With their second album, London band SORRY examine their ever-evolving relationship with the city they call home.
Words: Neive McCarthy. Photos: Patrick Gunning.
“It’s wide out there,” Asha Lorenz remarks dazedly. She speaks of those weird plains of America, somewhere she and her Sorry bandmates recently became reacquainted with. Vampirish venues, a support slot with Sleaford Mods and a sense of prophetic happenings greeted them after their last venture to the States was abruptly interrupted by that pesky pandemic. An image of a deserted New York as it shut down stuck with the band. Returning back to that expansive world seems distinctly full circle.

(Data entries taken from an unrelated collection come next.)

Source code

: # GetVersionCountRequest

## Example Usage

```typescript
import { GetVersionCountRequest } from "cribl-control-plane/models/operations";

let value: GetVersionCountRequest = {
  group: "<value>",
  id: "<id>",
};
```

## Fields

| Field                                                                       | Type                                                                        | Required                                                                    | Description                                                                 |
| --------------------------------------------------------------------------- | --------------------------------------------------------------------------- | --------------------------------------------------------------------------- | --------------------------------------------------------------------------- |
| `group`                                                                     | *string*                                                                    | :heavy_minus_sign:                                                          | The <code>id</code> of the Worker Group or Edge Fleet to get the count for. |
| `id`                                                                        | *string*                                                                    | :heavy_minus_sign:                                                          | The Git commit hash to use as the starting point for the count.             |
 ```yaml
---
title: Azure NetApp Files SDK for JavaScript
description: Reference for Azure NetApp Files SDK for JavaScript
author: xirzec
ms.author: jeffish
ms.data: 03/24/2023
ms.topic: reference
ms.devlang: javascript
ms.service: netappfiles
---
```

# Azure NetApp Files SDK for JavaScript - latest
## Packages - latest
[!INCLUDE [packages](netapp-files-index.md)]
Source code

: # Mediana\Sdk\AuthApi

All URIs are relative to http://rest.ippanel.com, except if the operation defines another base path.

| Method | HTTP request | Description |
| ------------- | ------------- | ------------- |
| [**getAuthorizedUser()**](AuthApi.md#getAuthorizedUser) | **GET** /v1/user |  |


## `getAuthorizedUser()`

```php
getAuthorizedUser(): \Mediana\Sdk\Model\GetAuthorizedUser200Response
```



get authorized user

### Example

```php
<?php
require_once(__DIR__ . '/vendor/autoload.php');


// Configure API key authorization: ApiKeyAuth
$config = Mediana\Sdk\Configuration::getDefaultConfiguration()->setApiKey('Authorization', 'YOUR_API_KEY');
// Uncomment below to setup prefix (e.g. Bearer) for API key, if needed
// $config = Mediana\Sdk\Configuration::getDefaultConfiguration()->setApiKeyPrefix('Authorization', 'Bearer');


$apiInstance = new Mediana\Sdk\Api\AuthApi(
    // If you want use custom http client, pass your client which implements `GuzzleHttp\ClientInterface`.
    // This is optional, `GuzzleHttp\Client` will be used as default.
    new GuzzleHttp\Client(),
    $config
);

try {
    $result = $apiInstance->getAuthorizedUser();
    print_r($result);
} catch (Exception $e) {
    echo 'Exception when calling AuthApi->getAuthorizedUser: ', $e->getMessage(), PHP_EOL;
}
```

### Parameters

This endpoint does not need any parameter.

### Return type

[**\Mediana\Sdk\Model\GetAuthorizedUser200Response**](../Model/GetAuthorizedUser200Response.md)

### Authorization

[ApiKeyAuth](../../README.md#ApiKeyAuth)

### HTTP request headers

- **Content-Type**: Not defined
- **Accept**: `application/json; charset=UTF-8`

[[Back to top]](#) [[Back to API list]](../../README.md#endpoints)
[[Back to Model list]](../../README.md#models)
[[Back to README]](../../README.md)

With their first full-length ‘925’ arriving in late March 2020, that image of the excavated city had already taken root far too close to home. Two years on, the band return with ‘Anywhere But Here’. An inescapably moving time capsule of the period between records for the group, it’s a dark, brooding addition to the Sorry world - a more developed and assured sibling to their debut, for sure.
“Because we didn’t get to play our first album, we only read stuff about it on the internet,” Louis O’Bryen, the other half of Sorry’s core songwriting duo, recalls. “It’s hard to gauge how much people liked it, but I think that took a bit of the pressure off. The first album, you’re just judging it on what you think is best, but with the second album, it’s super easy for what people expect of you to creep in.” Despite the second-guessing and unasked-for opinions of others, ‘Anywhere But Here’ creates a world populated solely by Sorry – boldly expansive, gritty and intrinsically them.